(Provided records begins)

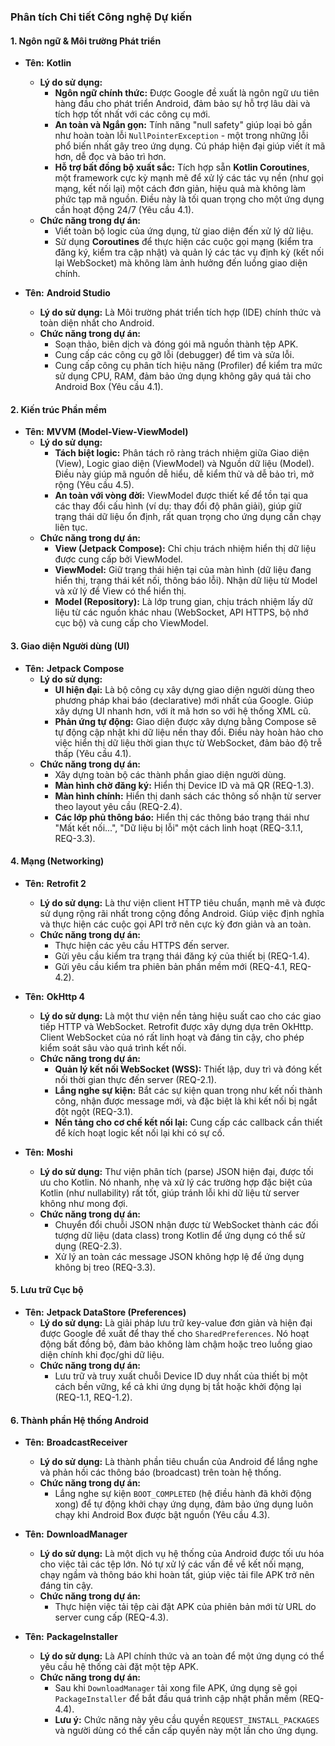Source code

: ### **Phân tích Chi tiết Công nghệ Dự kiến**

#### **1. Ngôn ngữ & Môi trường Phát triển**

*   **Tên:** **Kotlin**
    *   **Lý do sử dụng:**
        *   **Ngôn ngữ chính thức:** Được Google đề xuất là ngôn ngữ ưu tiên hàng đầu cho phát triển Android, đảm bảo sự hỗ trợ lâu dài và tích hợp tốt nhất với các công cụ mới.
        *   **An toàn và Ngắn gọn:** Tính năng "null safety" giúp loại bỏ gần như hoàn toàn lỗi `NullPointerException` - một trong những lỗi phổ biến nhất gây treo ứng dụng. Cú pháp hiện đại giúp viết ít mã hơn, dễ đọc và bảo trì hơn.
        *   **Hỗ trợ bất đồng bộ xuất sắc:** Tích hợp sẵn **Kotlin Coroutines**, một framework cực kỳ mạnh mẽ để xử lý các tác vụ nền (như gọi mạng, kết nối lại) một cách đơn giản, hiệu quả mà không làm phức tạp mã nguồn. Điều này là tối quan trọng cho một ứng dụng cần hoạt động 24/7 (Yêu cầu 4.1).
    *   **Chức năng trong dự án:**
        *   Viết toàn bộ logic của ứng dụng, từ giao diện đến xử lý dữ liệu.
        *   Sử dụng **Coroutines** để thực hiện các cuộc gọi mạng (kiểm tra đăng ký, kiểm tra cập nhật) và quản lý các tác vụ định kỳ (kết nối lại WebSocket) mà không làm ảnh hưởng đến luồng giao diện chính.

*   **Tên:** **Android Studio**
    *   **Lý do sử dụng:** Là Môi trường phát triển tích hợp (IDE) chính thức và toàn diện nhất cho Android.
    *   **Chức năng trong dự án:**
        *   Soạn thảo, biên dịch và đóng gói mã nguồn thành tệp APK.
        *   Cung cấp các công cụ gỡ lỗi (debugger) để tìm và sửa lỗi.
        *   Cung cấp công cụ phân tích hiệu năng (Profiler) để kiểm tra mức sử dụng CPU, RAM, đảm bảo ứng dụng không gây quá tải cho Android Box (Yêu cầu 4.1).

#### **2. Kiến trúc Phần mềm**

*   **Tên:** **MVVM (Model-View-ViewModel)**
    *   **Lý do sử dụng:**
        *   **Tách biệt logic:** Phân tách rõ ràng trách nhiệm giữa Giao diện (View), Logic giao diện (ViewModel) và Nguồn dữ liệu (Model). Điều này giúp mã nguồn dễ hiểu, dễ kiểm thử và dễ bảo trì, mở rộng (Yêu cầu 4.5).
        *   **An toàn với vòng đời:** ViewModel được thiết kế để tồn tại qua các thay đổi cấu hình (ví dụ: thay đổi độ phân giải), giúp giữ trạng thái dữ liệu ổn định, rất quan trọng cho ứng dụng cần chạy liên tục.
    *   **Chức năng trong dự án:**
        *   **View (Jetpack Compose):** Chỉ chịu trách nhiệm hiển thị dữ liệu được cung cấp bởi ViewModel.
        *   **ViewModel:** Giữ trạng thái hiện tại của màn hình (dữ liệu đang hiển thị, trạng thái kết nối, thông báo lỗi). Nhận dữ liệu từ Model và xử lý để View có thể hiển thị.
        *   **Model (Repository):** Là lớp trung gian, chịu trách nhiệm lấy dữ liệu từ các nguồn khác nhau (WebSocket, API HTTPS, bộ nhớ cục bộ) và cung cấp cho ViewModel.

#### **3. Giao diện Người dùng (UI)**

*   **Tên:** **Jetpack Compose**
    *   **Lý do sử dụng:**
        *   **UI hiện đại:** Là bộ công cụ xây dựng giao diện người dùng theo phương pháp khai báo (declarative) mới nhất của Google. Giúp xây dựng UI nhanh hơn, với ít mã hơn so với hệ thống XML cũ.
        *   **Phản ứng tự động:** Giao diện được xây dựng bằng Compose sẽ tự động cập nhật khi dữ liệu nền thay đổi. Điều này hoàn hảo cho việc hiển thị dữ liệu thời gian thực từ WebSocket, đảm bảo độ trễ thấp (Yêu cầu 4.1).
    *   **Chức năng trong dự án:**
        *   Xây dựng toàn bộ các thành phần giao diện người dùng.
        *   **Màn hình chờ đăng ký:** Hiển thị Device ID và mã QR (REQ-1.3).
        *   **Màn hình chính:** Hiển thị danh sách các thông số nhận từ server theo layout yêu cầu (REQ-2.4).
        *   **Các lớp phủ thông báo:** Hiển thị các thông báo trạng thái như "Mất kết nối...", "Dữ liệu bị lỗi" một cách linh hoạt (REQ-3.1.1, REQ-3.3).

#### **4. Mạng (Networking)**

*   **Tên:** **Retrofit 2**
    *   **Lý do sử dụng:** Là thư viện client HTTP tiêu chuẩn, mạnh mẽ và được sử dụng rộng rãi nhất trong cộng đồng Android. Giúp việc định nghĩa và thực hiện các cuộc gọi API trở nên cực kỳ đơn giản và an toàn.
    *   **Chức năng trong dự án:**
        *   Thực hiện các yêu cầu HTTPS đến server.
        *   Gửi yêu cầu kiểm tra trạng thái đăng ký của thiết bị (REQ-1.4).
        *   Gửi yêu cầu kiểm tra phiên bản phần mềm mới (REQ-4.1, REQ-4.2).

*   **Tên:** **OkHttp 4**
    *   **Lý do sử dụng:** Là một thư viện nền tảng hiệu suất cao cho các giao tiếp HTTP và WebSocket. Retrofit được xây dựng dựa trên OkHttp. Client WebSocket của nó rất linh hoạt và đáng tin cậy, cho phép kiểm soát sâu vào quá trình kết nối.
    *   **Chức năng trong dự án:**
        *   **Quản lý kết nối WebSocket (WSS):** Thiết lập, duy trì và đóng kết nối thời gian thực đến server (REQ-2.1).
        *   **Lắng nghe sự kiện:** Bắt các sự kiện quan trọng như kết nối thành công, nhận được message mới, và đặc biệt là khi kết nối bị ngắt đột ngột (REQ-3.1).
        *   **Nền tảng cho cơ chế kết nối lại:** Cung cấp các callback cần thiết để kích hoạt logic kết nối lại khi có sự cố.

*   **Tên:** **Moshi**
    *   **Lý do sử dụng:** Thư viện phân tích (parse) JSON hiện đại, được tối ưu cho Kotlin. Nó nhanh, nhẹ và xử lý các trường hợp đặc biệt của Kotlin (như nullability) rất tốt, giúp tránh lỗi khi dữ liệu từ server không như mong đợi.
    *   **Chức năng trong dự án:**
        *   Chuyển đổi chuỗi JSON nhận được từ WebSocket thành các đối tượng dữ liệu (data class) trong Kotlin để ứng dụng có thể sử dụng (REQ-2.3).
        *   Xử lý an toàn các message JSON không hợp lệ để ứng dụng không bị treo (REQ-3.3).

#### **5. Lưu trữ Cục bộ**

*   **Tên:** **Jetpack DataStore (Preferences)**
    *   **Lý do sử dụng:** Là giải pháp lưu trữ key-value đơn giản và hiện đại được Google đề xuất để thay thế cho `SharedPreferences`. Nó hoạt động bất đồng bộ, đảm bảo không làm chậm hoặc treo luồng giao diện chính khi đọc/ghi dữ liệu.
    *   **Chức năng trong dự án:**
        *   Lưu trữ và truy xuất chuỗi Device ID duy nhất của thiết bị một cách bền vững, kể cả khi ứng dụng bị tắt hoặc khởi động lại (REQ-1.1, REQ-1.2).

#### **6. Thành phần Hệ thống Android**

*   **Tên:** **BroadcastReceiver**
    *   **Lý do sử dụng:** Là thành phần tiêu chuẩn của Android để lắng nghe và phản hồi các thông báo (broadcast) trên toàn hệ thống.
    *   **Chức năng trong dự án:**
        *   Lắng nghe sự kiện `BOOT_COMPLETED` (hệ điều hành đã khởi động xong) để tự động khởi chạy ứng dụng, đảm bảo ứng dụng luôn chạy khi Android Box được bật nguồn (Yêu cầu 4.3).

*   **Tên:** **DownloadManager**
    *   **Lý do sử dụng:** Là một dịch vụ hệ thống của Android được tối ưu hóa cho việc tải các tệp lớn. Nó tự xử lý các vấn đề về kết nối mạng, chạy ngầm và thông báo khi hoàn tất, giúp việc tải file APK trở nên đáng tin cậy.
    *   **Chức năng trong dự án:**
        *   Thực hiện việc tải tệp cài đặt APK của phiên bản mới từ URL do server cung cấp (REQ-4.3).

*   **Tên:** **PackageInstaller**
    *   **Lý do sử dụng:** Là API chính thức và an toàn để một ứng dụng có thể yêu cầu hệ thống cài đặt một tệp APK.
    *   **Chức năng trong dự án:**
        *   Sau khi `DownloadManager` tải xong file APK, ứng dụng sẽ gọi `PackageInstaller` để bắt đầu quá trình cập nhật phần mềm (REQ-4.4).
        *   **Lưu ý:** Chức năng này yêu cầu quyền `REQUEST_INSTALL_PACKAGES` và người dùng có thể cần cấp quyền này một lần cho ứng dụng.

(Provided records ends)

Exercise brief
Start with the line above that contains "chạy liên tục." and end with the line that contains "yêu cầu (REQ-2.4).". Write out those lines exactly, and only those.

Problem solution
        *   **An toàn với vòng đời:** ViewModel được thiết kế để tồn tại qua các thay đổi cấu hình (ví dụ: thay đổi độ phân giải), giúp giữ trạng thái dữ liệu ổn định, rất quan trọng cho ứng dụng cần chạy liên tục.
    *   **Chức năng trong dự án:**
        *   **View (Jetpack Compose):** Chỉ chịu trách nhiệm hiển thị dữ liệu được cung cấp bởi ViewModel.
        *   **ViewModel:** Giữ trạng thái hiện tại của màn hình (dữ liệu đang hiển thị, trạng thái kết nối, thông báo lỗi). Nhận dữ liệu từ Model và xử lý để View có thể hiển thị.
        *   **Model (Repository):** Là lớp trung gian, chịu trách nhiệm lấy dữ liệu từ các nguồn khác nhau (WebSocket, API HTTPS, bộ nhớ cục bộ) và cung cấp cho ViewModel.

#### **3. Giao diện Người dùng (UI)**

*   **Tên:** **Jetpack Compose**
    *   **Lý do sử dụng:**
        *   **UI hiện đại:** Là bộ công cụ xây dựng giao diện người dùng theo phương pháp khai báo (declarative) mới nhất của Google. Giúp xây dựng UI nhanh hơn, với ít mã hơn so với hệ thống XML cũ.
        *   **Phản ứng tự động:** Giao diện được xây dựng bằng Compose sẽ tự động cập nhật khi dữ liệu nền thay đổi. Điều này hoàn hảo cho việc hiển thị dữ liệu thời gian thực từ WebSocket, đảm bảo độ trễ thấp (Yêu cầu 4.1).
    *   **Chức năng trong dự án:**
        *   Xây dựng toàn bộ các thành phần giao diện người dùng.
        *   **Màn hình chờ đăng ký:** Hiển thị Device ID và mã QR (REQ-1.3).
        *   **Màn hình chính:** Hiển thị danh sách các thông số nhận từ server theo layout yêu cầu (REQ-2.4).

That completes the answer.